The fix is to find the offending OPEN statement(s) in the code and make sure it marks the file for read-only. FWIW.
 
I may be talking through my whatever, because I haven't messed with WSEta ... yet :roll:. However... sounds-like a problem I ran into now and then porting "standard" Fortran code into DEC VAX Fortran (from which Compaq and Intel implementations, I think, derive some of their "features").

There are somewhat variant compiler implementations of the parameters and defaults in a file OPEN statement. In particular the file in question may already have been opened for read-write, when it's only needed for read-only by multiple IO units. In that case it's locked and and can't be associated with another IO unit, i.e. unit 14. The error won't show up until run-time unless the filename was hard-coded.

The fix is to find the offending OPEN statement(s) in the code and make sure it marks the file for read-only. FWIW.

I'll see what I can do, but it's the same file that has been working for years. The only thing different in this situation would be my new computer and core operating system (64 Bit versus 32 Bit). My thought was that the operating system is somehow splitting up the task, and thus "opening" the same file twice (Hyperthreading is usually seen as two processors by the operating system, even though there is physically only one).

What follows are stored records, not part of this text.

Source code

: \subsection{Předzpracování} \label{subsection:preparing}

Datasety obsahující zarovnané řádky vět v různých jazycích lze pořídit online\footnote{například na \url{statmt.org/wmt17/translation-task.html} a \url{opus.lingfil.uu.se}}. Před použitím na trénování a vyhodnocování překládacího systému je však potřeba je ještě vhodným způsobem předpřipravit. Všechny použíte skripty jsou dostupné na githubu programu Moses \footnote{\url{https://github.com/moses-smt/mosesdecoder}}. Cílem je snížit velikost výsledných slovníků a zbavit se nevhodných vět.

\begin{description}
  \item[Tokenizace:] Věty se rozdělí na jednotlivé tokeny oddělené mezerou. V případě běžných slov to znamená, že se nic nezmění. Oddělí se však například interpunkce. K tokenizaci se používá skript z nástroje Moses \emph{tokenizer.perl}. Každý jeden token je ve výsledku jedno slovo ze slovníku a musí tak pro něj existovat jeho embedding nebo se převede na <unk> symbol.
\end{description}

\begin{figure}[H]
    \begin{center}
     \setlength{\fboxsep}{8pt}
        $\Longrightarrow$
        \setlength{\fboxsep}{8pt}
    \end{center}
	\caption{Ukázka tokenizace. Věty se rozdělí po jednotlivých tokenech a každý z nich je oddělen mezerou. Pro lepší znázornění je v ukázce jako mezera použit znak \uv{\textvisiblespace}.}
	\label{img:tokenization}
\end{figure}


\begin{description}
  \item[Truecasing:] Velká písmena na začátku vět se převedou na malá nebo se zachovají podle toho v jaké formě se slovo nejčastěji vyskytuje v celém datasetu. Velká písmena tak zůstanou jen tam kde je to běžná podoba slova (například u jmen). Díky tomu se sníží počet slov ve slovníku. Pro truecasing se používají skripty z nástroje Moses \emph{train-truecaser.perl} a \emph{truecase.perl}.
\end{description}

I've started reading the WRF manual, and building/installing it seems to be the easy (well, easIER) part... Getting the correct data and piping it to the correct programs will be the tough part.
 
I'm looking to run some higher resolution models for the ocean (like the Southern Ocean). Is this possible? What about a high resolution nested grid?

What kind of investment/frustration factor would I have setting this up? As an alternative, are there any good free or subscription services for this type of data.
 
I would say it's possible, Bill. The model would probably initialize boundary conditions (and probably initial conditions) from the GFS.

I am still trying to get the WRF up and running. I get the entire stream of MADIS observational data, so I could initialize the WRF using real-time datasets that operational models don't even ingest (primarily because the datasets themselves aren't operational). The datasets include many mesonets, aircraft data, satellite derived winds, NEXRAD, etc..

But, none of that matters if you can't even get the thing compiled. I downloaded the latest Intel Fortran 90 compiler, but I can't get it to work with the WRF - I get TONS of errors (I probably don't have the compiler flags set right or something, and don't even know where to begin). There really isn't a "support center" for the WRF either, so no chance at getting any help that way. There are forums available, but the response time is usually about one month per reply - not exactly efficient.

For anyone looking to get involved with this kind of stuff... It is VERY confusing. It's not so much running the model that's confusing, it's getting the thing installed and configuring it for runtime. If you have little to no experience with *nix systems, you're looking at a nearly vertical learning curve.